## AIM OF THE EXERCISE
In your copy, repeat the records exactly and leave out the pictures.

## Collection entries
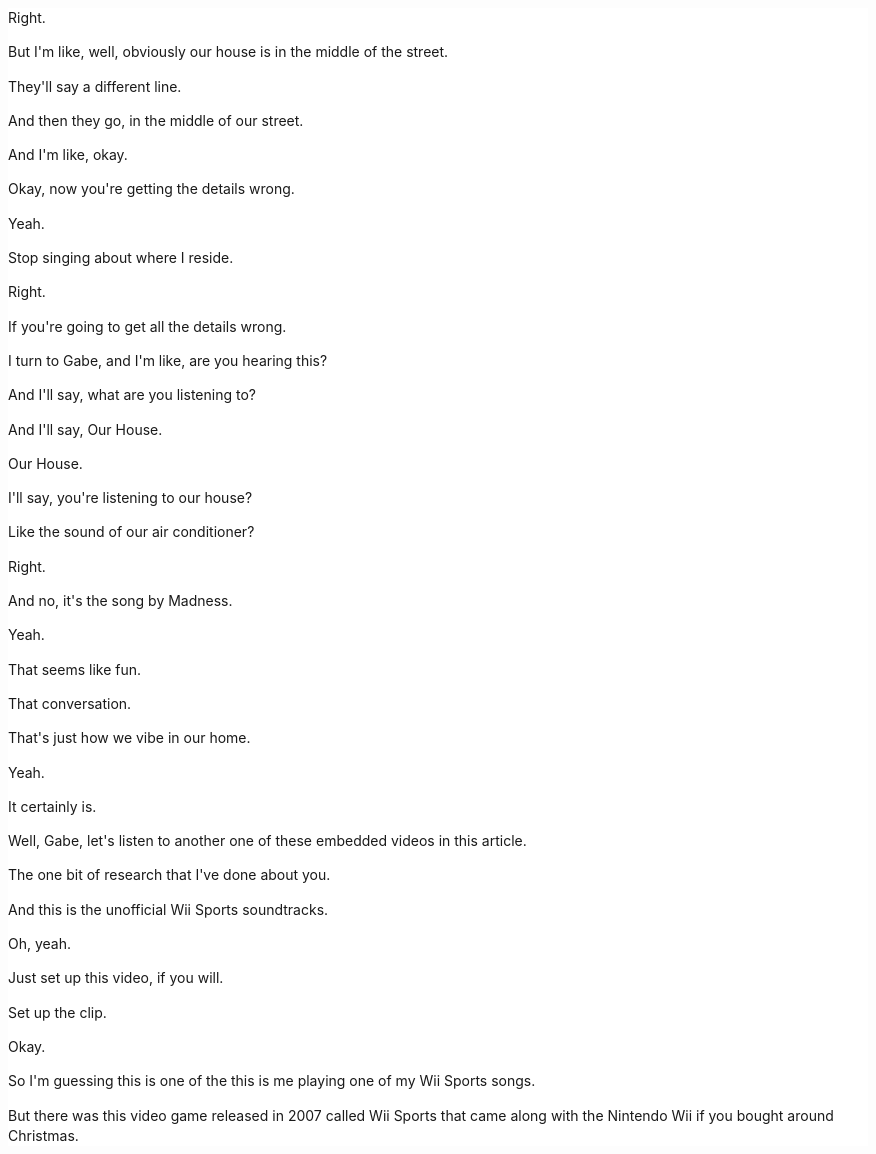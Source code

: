 Right.

But I'm like, well, obviously our house is in the middle of the street.

They'll say a different line.

And then they go, in the middle of our street.

And I'm like, okay.

Okay, now you're getting the details wrong.

Yeah.

Stop singing about where I reside.

Right.

If you're going to get all the details wrong.

I turn to Gabe, and I'm like, are you hearing this?

And I'll say, what are you listening to?

And I'll say, Our House.

Our House.

I'll say, you're listening to our house?

Like the sound of our air conditioner?

Right.

And no, it's the song by Madness.

Yeah.

That seems like fun.

That conversation.

That's just how we vibe in our home.

Yeah.

It certainly is.

Well, Gabe, let's listen to another one of these embedded videos in this article.

The one bit of research that I've done about you.

And this is the unofficial Wii Sports soundtracks.

Oh, yeah.

Just set up this video, if you will.

Set up the clip.

Okay.

So I'm guessing this is one of the this is me playing one of my Wii Sports songs.

But there was this video game released in 2007 called Wii Sports that came along with the Nintendo Wii if you bought around Christmas.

## WRITTEN RESPONSE
Source code

: Right.

But I'm like, well, obviously our house is in the middle of the street.

They'll say a different line.

And then they go, in the middle of our street.

And I'm like, okay.

Okay, now you're getting the details wrong.

Yeah.

Stop singing about where I reside.

Right.

If you're going to get all the details wrong.

I turn to Gabe, and I'm like, are you hearing this?

And I'll say, what are you listening to?

And I'll say, Our House.

Our House.

I'll say, you're listening to our house?

Like the sound of our air conditioner?

Right.

And no, it's the song by Madness.

Yeah.

That seems like fun.

That conversation.

That's just how we vibe in our home.

Yeah.

It certainly is.

Well, Gabe, let's listen to another one of these embedded videos in this article.

The one bit of research that I've done about you.

And this is the unofficial Wii Sports soundtracks.

Oh, yeah.

Just set up this video, if you will.

Set up the clip.

Okay.

So I'm guessing this is one of the this is me playing one of my Wii Sports songs.

But there was this video game released in 2007 called Wii Sports that came along with the Nintendo Wii if you bought around Christmas.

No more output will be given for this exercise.